→ **What you need to do**:
Set down every entry again word for word, please, but skip the pictures.

Source texts of formatted documents:
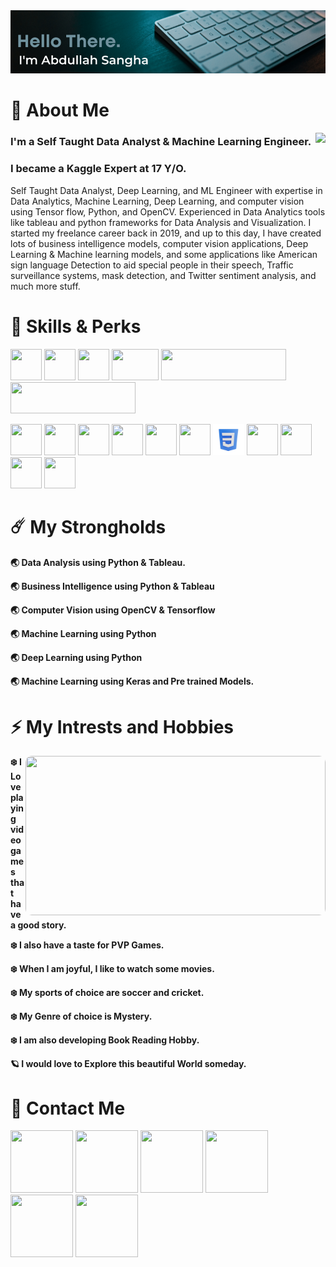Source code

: 
<img src="https://raw.githubusercontent.com/AbdullahSangha/AbdullahSangha/main/Assets/HEADER.png">

# 👾 About Me  

<img src="https://media.giphy.com/media/LmTRp3wjYrGxIjpaFm/giphy.gif" align=right>

### I'm a Self Taught Data Analyst & Machine Learning Engineer.
### I became a Kaggle Expert at 17 Y/O.
Self Taught Data Analyst, Deep Learning, and ML Engineer with expertise in Data Analytics, Machine Learning, Deep Learning, and computer vision using Tensor flow, Python, and OpenCV. Experienced in Data Analytics tools like tableau and python frameworks for Data Analysis and Visualization. I started my freelance career back in 2019, and up to this day, I have created lots of business intelligence models, computer vision applications, Deep Learning & Machine learning models, and some applications like American sign language Detection to aid special people in their speech, Traffic surveillance systems, mask detection, and Twitter sentiment analysis, and much more stuff.

# 🤖 Skills & Perks 

<p float="left">
  <img width="50" height="50" src="https://cdn3.iconfinder.com/data/icons/logos-and-brands-adobe/512/267_Python-512.png">
  <img width="50" height="50" src="https://upload.wikimedia.org/wikipedia/commons/thumb/2/2d/Tensorflow_logo.svg/1200px-Tensorflow_logo.svg.png" >
  <img width="50" height="50" src="https://cdn4.iconfinder.com/data/icons/logos-and-brands/512/189_Kaggle_logo_logos-512.png">
  <img width="75" height="50" src="https://upload.wikimedia.org/wikipedia/commons/thumb/d/d0/Google_Colaboratory_SVG_Logo.svg/2560px-   Google_Colaboratory_SVG_Logo.svg.png">
  <img width="200" height="50" src="https://keras.io/img/logo.png">
  <img width="200" height="50" src="https://upload.wikimedia.org/wikipedia/commons/4/4b/Tableau_Logo.png">  
</p>

<p float="left">
  <img width="50" height="50" src="https://cdn.dribbble.com/users/763495/screenshots/4651910/attachments/1050894/visual-studio.ico">
  <img width="50" height="50" src="https://cdn2.iconfinder.com/data/icons/social-icons-33/128/Google_Chrome-512.png">
  <img width="50" height="50" src="https://cdn2.iconfinder.com/data/icons/social-icons-33/128/Google-512.png">
  <img width="50" height="50" src="https://upload.wikimedia.org/wikipedia/commons/thumb/8/84/Spotify_icon.svg/1982px-Spotify_icon.svg.png">
  <img width="50" height="50" src="https://cdn-images-1.medium.com/max/1200/1*A6kkoOVJVpXPWewg8axc5w.png">
  <img width="50" height="50" src="https://cdn3d.iconscout.com/3d/free/thumb/html-5728485-4781249.png">
  <img width="50" height="50" src="https://github.com/AbdullahSangha/AbdullahSangha/blob/main/Assets/css3.png?raw=true">
  <img width="50" height="50" src="https://149357281.v2.pressablecdn.com/wp-content/uploads/2020/12/cropped-android-chrome-512x512-1.png">
  <img width="50" height="50" src="https://upload.wikimedia.org/wikipedia/commons/thumb/3/34/Microsoft_Office_Excel_%282019%E2%80%93present%29.svg/2203px-Microsoft_Office_Excel_%282019%E2%80%93present%29.svg.png">
  <img width="50" height="50" src="https://upload.wikimedia.org/wikipedia/commons/thumb/0/0d/Microsoft_Office_PowerPoint_%282019%E2%80%93present%29.svg/640px-Microsoft_Office_PowerPoint_%282019%E2%80%93present%29.svg.png">
  <img width="50" height="50" src="https://upload.wikimedia.org/wikipedia/commons/thumb/f/fd/Microsoft_Office_Word_%282019%E2%80%93present%29.svg/2203px-Microsoft_Office_Word_%282019%E2%80%93present%29.svg.png">
</p>


# ☄️ My Strongholds

**🌏 Data Analysis using Python & Tableau.** 

**🌏 Business Intelligence using Python & Tableau**
 
**🌏 Computer Vision using OpenCV & Tensorflow** 

**🌏 Machine Learning using Python** 

**🌏 Deep Learning using Python** 

**🌏 Machine Learning using Keras and Pre trained Models.** 


# ⚡️ My Intrests and Hobbies

<img align=right width=480 height=255 src="https://mir-s3-cdn-cf.behance.net/project_modules/max_1200/9bc27292880429.5e569ff84e4d0.gif" 
style="border-radius:10px">

**❄️ I Love playing video games that have a good story.** 

**❄️ I also have a taste for PVP Games.** 

**❄️ When I am joyful, I like to watch some movies.** 

**❄️ My sports of choice are soccer and cricket.** 

**❄️ My Genre of choice is Mystery.** 

**❄️ I am also developing Book Reading Hobby.** 

**🪐 I would love to Explore this beautiful World someday.**

# 📱 Contact Me
<p float="left">
    <a href="https://www.kaggle.com/abdullahsangha"><img height="100" width="100" src="https://miro.medium.com/max/2400/2*tQb2DNhHAMPj6u3peTXOFQ.png" /></a>     
  <a href="https://www.instagram.com/abdullahsangha/"><img height="100" width="100" src="https://upload.wikimedia.org/wikipedia/commons/thumb/a/a5/Instagram_icon.png/2048px-Instagram_icon.png" /></a>
  <a href="https://twitter.com/SanghaAbdullah"><img height="100" width="100" src="https://cdn.freebiesupply.com/logos/large/2x/twitter-3-logo-png-transparent.png" /></a>
  <a href="https://www.fiverr.com/notheadhunter"><img height="100" width="100" src="https://s23.q4cdn.com/749308338/files/doc_news/archive/FIV_Logo.png" /></a>  
  <a href="mailto:abdullahsangha747@gmail.com"><img height="100" width="100" src="https://upload.wikimedia.org/wikipedia/commons/thumb/4/4e/Mail_%28iOS%29.svg/2048px-Mail_%28iOS%29.svg.png" /></a>
  <a href="https://www.linkedin.com/in/abdullah-sangha/"><img height="100" width="100" src="https://cdn-icons-png.flaticon.com/512/174/174857.png" /></a>  
</p>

→ **Result of the exercise**:
Source code

: 
<img src="https://raw.githubusercontent.com/AbdullahSangha/AbdullahSangha/main/Assets/HEADER.png">

# 👾 About Me  

<img src="https://media.giphy.com/media/LmTRp3wjYrGxIjpaFm/giphy.gif" align=right>

### I'm a Self Taught Data Analyst & Machine Learning Engineer.
### I became a Kaggle Expert at 17 Y/O.
Self Taught Data Analyst, Deep Learning, and ML Engineer with expertise in Data Analytics, Machine Learning, Deep Learning, and computer vision using Tensor flow, Python, and OpenCV. Experienced in Data Analytics tools like tableau and python frameworks for Data Analysis and Visualization. I started my freelance career back in 2019, and up to this day, I have created lots of business intelligence models, computer vision applications, Deep Learning & Machine learning models, and some applications like American sign language Detection to aid special people in their speech, Traffic surveillance systems, mask detection, and Twitter sentiment analysis, and much more stuff.

# 🤖 Skills & Perks 

<p float="left">
  <img width="50" height="50" src="https://cdn3.iconfinder.com/data/icons/logos-and-brands-adobe/512/267_Python-512.png">
  <img width="50" height="50" src="https://upload.wikimedia.org/wikipedia/commons/thumb/2/2d/Tensorflow_logo.svg/1200px-Tensorflow_logo.svg.png" >
  <img width="50" height="50" src="https://cdn4.iconfinder.com/data/icons/logos-and-brands/512/189_Kaggle_logo_logos-512.png">
  <img width="75" height="50" src="https://upload.wikimedia.org/wikipedia/commons/thumb/d/d0/Google_Colaboratory_SVG_Logo.svg/2560px-   Google_Colaboratory_SVG_Logo.svg.png">
  <img width="200" height="50" src="https://keras.io/img/logo.png">
  <img width="200" height="50" src="https://upload.wikimedia.org/wikipedia/commons/4/4b/Tableau_Logo.png">  
</p>

<p float="left">
  <img width="50" height="50" src="https://cdn.dribbble.com/users/763495/screenshots/4651910/attachments/1050894/visual-studio.ico">
  <img width="50" height="50" src="https://cdn2.iconfinder.com/data/icons/social-icons-33/128/Google_Chrome-512.png">
  <img width="50" height="50" src="https://cdn2.iconfinder.com/data/icons/social-icons-33/128/Google-512.png">
  <img width="50" height="50" src="https://upload.wikimedia.org/wikipedia/commons/thumb/8/84/Spotify_icon.svg/1982px-Spotify_icon.svg.png">
  <img width="50" height="50" src="https://cdn-images-1.medium.com/max/1200/1*A6kkoOVJVpXPWewg8axc5w.png">
  <img width="50" height="50" src="https://cdn3d.iconscout.com/3d/free/thumb/html-5728485-4781249.png">
  <img width="50" height="50" src="https://github.com/AbdullahSangha/AbdullahSangha/blob/main/Assets/css3.png?raw=true">
  <img width="50" height="50" src="https://149357281.v2.pressablecdn.com/wp-content/uploads/2020/12/cropped-android-chrome-512x512-1.png">
  <img width="50" height="50" src="https://upload.wikimedia.org/wikipedia/commons/thumb/3/34/Microsoft_Office_Excel_%282019%E2%80%93present%29.svg/2203px-Microsoft_Office_Excel_%282019%E2%80%93present%29.svg.png">
  <img width="50" height="50" src="https://upload.wikimedia.org/wikipedia/commons/thumb/0/0d/Microsoft_Office_PowerPoint_%282019%E2%80%93present%29.svg/640px-Microsoft_Office_PowerPoint_%282019%E2%80%93present%29.svg.png">
  <img width="50" height="50" src="https://upload.wikimedia.org/wikipedia/commons/thumb/f/fd/Microsoft_Office_Word_%282019%E2%80%93present%29.svg/2203px-Microsoft_Office_Word_%282019%E2%80%93present%29.svg.png">
</p>


# ☄️ My Strongholds

**🌏 Data Analysis using Python & Tableau.** 

**🌏 Business Intelligence using Python & Tableau**
 
**🌏 Computer Vision using OpenCV & Tensorflow** 

**🌏 Machine Learning using Python** 

**🌏 Deep Learning using Python** 

**🌏 Machine Learning using Keras and Pre trained Models.** 


# ⚡️ My Intrests and Hobbies

<img align=right width=480 height=255 src="https://mir-s3-cdn-cf.behance.net/project_modules/max_1200/9bc27292880429.5e569ff84e4d0.gif" 
style="border-radius:10px">

**❄️ I Love playing video games that have a good story.** 

**❄️ I also have a taste for PVP Games.** 

**❄️ When I am joyful, I like to watch some movies.** 

**❄️ My sports of choice are soccer and cricket.** 

**❄️ My Genre of choice is Mystery.** 

**❄️ I am also developing Book Reading Hobby.** 

**🪐 I would love to Explore this beautiful World someday.**

# 📱 Contact Me
<p float="left">
    <a href="https://www.kaggle.com/abdullahsangha"><img height="100" width="100" src="https://miro.medium.com/max/2400/2*tQb2DNhHAMPj6u3peTXOFQ.png" /></a>     
  <a href="https://www.instagram.com/abdullahsangha/"><img height="100" width="100" src="https://upload.wikimedia.org/wikipedia/commons/thumb/a/a5/Instagram_icon.png/2048px-Instagram_icon.png" /></a>
  <a href="https://twitter.com/SanghaAbdullah"><img height="100" width="100" src="https://cdn.freebiesupply.com/logos/large/2x/twitter-3-logo-png-transparent.png" /></a>
  <a href="https://www.fiverr.com/notheadhunter"><img height="100" width="100" src="https://s23.q4cdn.com/749308338/files/doc_news/archive/FIV_Logo.png" /></a>  
  <a href="mailto:abdullahsangha747@gmail.com"><img height="100" width="100" src="https://upload.wikimedia.org/wikipedia/commons/thumb/4/4e/Mail_%28iOS%29.svg/2048px-Mail_%28iOS%29.svg.png" /></a>
  <a href="https://www.linkedin.com/in/abdullah-sangha/"><img height="100" width="100" src="https://cdn-icons-png.flaticon.com/512/174/174857.png" /></a>  
</p>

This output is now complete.